International tourist arrivals grew +5% in 2018, to reach the 1.4 billion mark, two years ahead of the World Tourism Organization’s long-term forecasts, according to the latest annual edition of the UNWTO International Tourism Highlights publication. The 2019 edition shows that at the same time, export earnings generated by tourism grew to USD1.7 trillion, an increase of +4%, outpacing the world economy in 2018.

In addition to the USD1.5 trillion in receipts that destinations earned, international tourism generated another USD256 billion from international passenger transport taken by non-residents to hit the USD 1.7 trillion total, or USD5 billion a day.

As per previous years the report provides a consolidated analysis of international tourism. It shows that 2018 was the ninth consecutive year of sustained growth and tourism now represents 7% of global exports, growing at a faster rate than merchandise exports for the last seven years.

“These results were driven by a favourable economic environment, a growing middle class in emerging economies, technological advances, new business models, increased air capacity, affordable travel costs and visa facilitation,” says Zurab Pololikashvili, secretary general of UNWTO.

CHART – Tourism revenues from visitor spending are growing faster than the world economySource: UNWTO International Tourism Highlights 2019

But it isn’t these standout figures that provide the most key insights into the sector and developing trends. Most notably, the big players dominate with the top ten tourism earners accounting for almost half of total tourism receipts, while the top ten destinations in arrivals receive 40% of worldwide arrivals, a real potential sustainability concern with the rising overtourism concerns.

Among the world’s top ten destinations in arrivals and receipts, France continued to lead in international tourist arrivals, while the United States of America (USA) remained the largest tourism earner in 2018. Japan entered the top ten earners ranking following seven years of double-digit growth in international tourism receipts.

In terms of geography, Asia and the Pacific and Africa led growth in arrivals with a +7% increase in 2018, while Asia and the Pacific and Europe enjoyed above-average growth in tourism earnings. China remained the world’s largest spender, with USD277 billion spending on international tourism in 2018 or one-fifth of international tourism expenditure, followed by the United States.

The growth in global air connectivity is certainly making the world a smaller place for travel and tourism with 58% of all international tourists arrive to their destinations by air. The share of air travel has increased from 46% in 2000 to 58% in 2018. This has been driven mainly by short-haul, rather than long-haul travel as four out of five tourists visit a destination in their own region.
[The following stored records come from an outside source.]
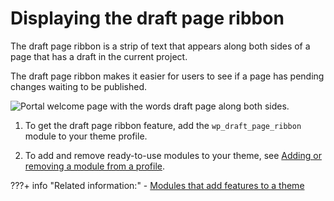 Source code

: # Displaying the draft page ribbon

The draft page ribbon is a strip of text that appears along both sides of a page that has a draft in the current project.

The draft page ribbon makes it easier for users to see if a page has pending changes waiting to be published.

![Portal welcome page with the words draft page along both sides.](../../../images/themeopt_ribbon.jpg)

1.  To get the draft page ribbon feature, add the `wp_draft_page_ribbon` module to your theme profile.

2.  To add and remove ready-to-use modules to your theme, see [Adding or removing a module from a profile](../the_module_framework/add_remove_oob_modules/index.md).



???+ info "Related information:"
    - [Modules that add features to a theme](../the_module_framework/theme_modules_features.md)

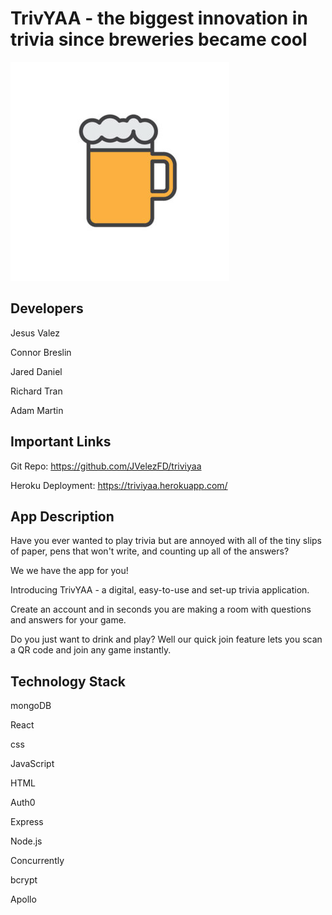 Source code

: # TrivYAA - the biggest innovation in trivia since breweries became cool
![Logo](client/src/ourpics/QuickPlayPic.png)

## Developers
Jesus Valez

Connor Breslin

Jared Daniel

Richard Tran

Adam Martin

## Important Links
Git Repo: https://github.com/JVelezFD/triviyaa

Heroku Deployment: https://triviyaa.herokuapp.com/

## App Description
Have you ever wanted to play trivia but are annoyed with all of the tiny slips of paper, pens that won't write,
and counting up all of the answers?

We we have the app for you!

Introducing TrivYAA - a digital, easy-to-use and set-up trivia application.

Create an account and in seconds you are making a room with questions and answers for your game.

Do you just want to drink and play? Well our quick join feature lets you scan a QR code and join any game instantly.

## Technology Stack
mongoDB

React

css

JavaScript

HTML

Auth0

Express

Node.js

Concurrently

bcrypt

Apollo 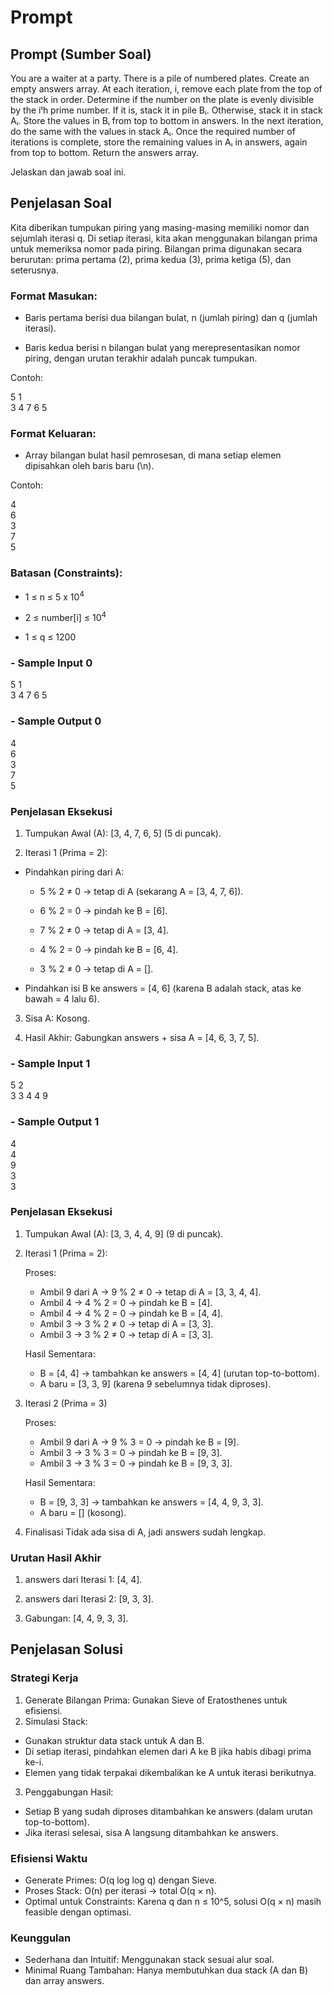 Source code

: # Prompt 

## Prompt (Sumber Soal)

You are a waiter at a party. There is a pile of numbered plates. Create an empty answers array. At each iteration, i, remove each plate from the top of the stack in order. Determine if the number on the plate is evenly divisible by the iᵗh prime number. If it is, stack it in pile Bᵢ. Otherwise, stack it in stack Aᵢ. Store the values in Bᵢ from top to bottom in answers. In the next iteration, do the same with the values in stack Aᵢ. Once the required number of iterations is complete, store the remaining values in Aᵢ in answers, again from top to bottom. Return the answers array.

Jelaskan dan jawab soal ini.


## Penjelasan Soal
Kita diberikan tumpukan piring yang masing-masing memiliki nomor dan sejumlah iterasi q. Di setiap iterasi, kita akan menggunakan bilangan prima untuk memeriksa nomor pada piring. Bilangan prima digunakan secara berurutan: prima pertama (2), prima kedua (3), prima ketiga (5), dan seterusnya.


### Format Masukan:
- Baris pertama berisi dua bilangan bulat, n (jumlah piring) dan q (jumlah iterasi).

- Baris kedua berisi n bilangan bulat yang merepresentasikan nomor piring, dengan urutan terakhir adalah puncak tumpukan.

Contoh: 

5 1  
3 4 7 6 5  

### Format Keluaran:
- Array bilangan bulat hasil pemrosesan, di mana setiap elemen dipisahkan oleh baris baru (\n).

Contoh:

4  
6  
3  
7  
5  
### Batasan (Constraints):
- 1 ≤ n ≤ 5 x 10<sup>4</sup>

- 2 ≤ number[i] ≤ 10<sup>4</sup>

- 1 ≤ q ≤ 1200

### - Sample Input 0

5 1  
3 4 7 6 5  

### - Sample Output 0

4  
6  
3  
7  
5  


### Penjelasan Eksekusi
1. Tumpukan Awal (A): [3, 4, 7, 6, 5] (5 di puncak).

2. Iterasi 1 (Prima = 2):

- Pindahkan piring dari A:

    - 5 % 2 ≠ 0 → tetap di A (sekarang A = [3, 4, 7, 6]).

    - 6 % 2 = 0 → pindah ke B = [6].

    - 7 % 2 ≠ 0 → tetap di A = [3, 4].

    - 4 % 2 = 0 → pindah ke B = [6, 4].

    - 3 % 2 ≠ 0 → tetap di A = [].

- Pindahkan isi B ke answers = [4, 6] (karena B adalah stack, atas ke bawah = 4 lalu 6).

3. Sisa A: Kosong.

4. Hasil Akhir: Gabungkan answers + sisa A = [4, 6, 3, 7, 5].

### - Sample Input 1

5 2  
3 3 4 4 9  

### - Sample Output 1

4  
4  
9  
3  
3  

### Penjelasan Eksekusi
1. Tumpukan Awal (A): [3, 3, 4, 4, 9] (9 di puncak).
2. Iterasi 1 (Prima = 2):
   
   Proses:
    - Ambil 9 dari A → 9 % 2 ≠ 0 → tetap di A = [3, 3, 4, 4].
    - Ambil 4 → 4 % 2 = 0 → pindah ke B = [4].
    - Ambil 4 → 4 % 2 = 0 → pindah ke B = [4, 4].
    - Ambil 3 → 3 % 2 ≠ 0 → tetap di A = [3, 3].
    - Ambil 3 → 3 % 2 ≠ 0 → tetap di A = [3, 3].
      
    Hasil Sementara:
    - B = [4, 4] → tambahkan ke answers = [4, 4] (urutan top-to-bottom).
    - A baru = [3, 3, 9] (karena 9 sebelumnya tidak diproses).
3. Iterasi 2 (Prima = 3)
   
   Proses:
    - Ambil 9 dari A → 9 % 3 = 0 → pindah ke B = [9].
    - Ambil 3 → 3 % 3 = 0 → pindah ke B = [9, 3].
    - Ambil 3 → 3 % 3 = 0 → pindah ke B = [9, 3, 3].
      
   Hasil Sementara:
    - B = [9, 3, 3] → tambahkan ke answers = [4, 4, 9, 3, 3].
    - A baru = [] (kosong).

  4. Finalisasi
     Tidak ada sisa di A, jadi answers sudah lengkap.

### Urutan Hasil Akhir
1. answers dari Iterasi 1: [4, 4].

2. answers dari Iterasi 2: [9, 3, 3].

3. Gabungan: [4, 4, 9, 3, 3].

## Penjelasan Solusi


### Strategi Kerja
1. Generate Bilangan Prima: Gunakan Sieve of Eratosthenes untuk efisiensi.
2. Simulasi Stack:
  - Gunakan struktur data stack untuk A dan B.
  - Di setiap iterasi, pindahkan elemen dari A ke B jika habis dibagi prima ke-i.
  - Elemen yang tidak terpakai dikembalikan ke A untuk iterasi berikutnya.
3. Penggabungan Hasil:
  - Setiap B yang sudah diproses ditambahkan ke answers (dalam urutan top-to-bottom).
  - Jika iterasi selesai, sisa A langsung ditambahkan ke answers.


### Efisiensi Waktu
- Generate Primes: O(q log log q) dengan Sieve.
- Proses Stack: O(n) per iterasi → total O(q × n).
- Optimal untuk Constraints: Karena q dan n ≤ 10^5, solusi O(q × n) masih feasible dengan optimasi.

### Keunggulan
- Sederhana dan Intuitif: Menggunakan stack sesuai alur soal.
- Minimal Ruang Tambahan: Hanya membutuhkan dua stack (A dan B) dan array answers.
This has been supported by rising point-to-point LCC activity, a point that also supports the rising share of leisure travel, which has grown from 50% in 2000 to 56% in 2018. Leisure travel is the main purpose of visit in all world regions except the Middle East, where visiting friends and relatives (VFR), or for health or religious purposes predominates.

Global connectivity is also being facilitated by less strict entry requirements with the latest edition showing that only a small majority of the population (53%) now require a traditional visa for travel, down from the three quarter (75%) figure recorded as recently as 1980.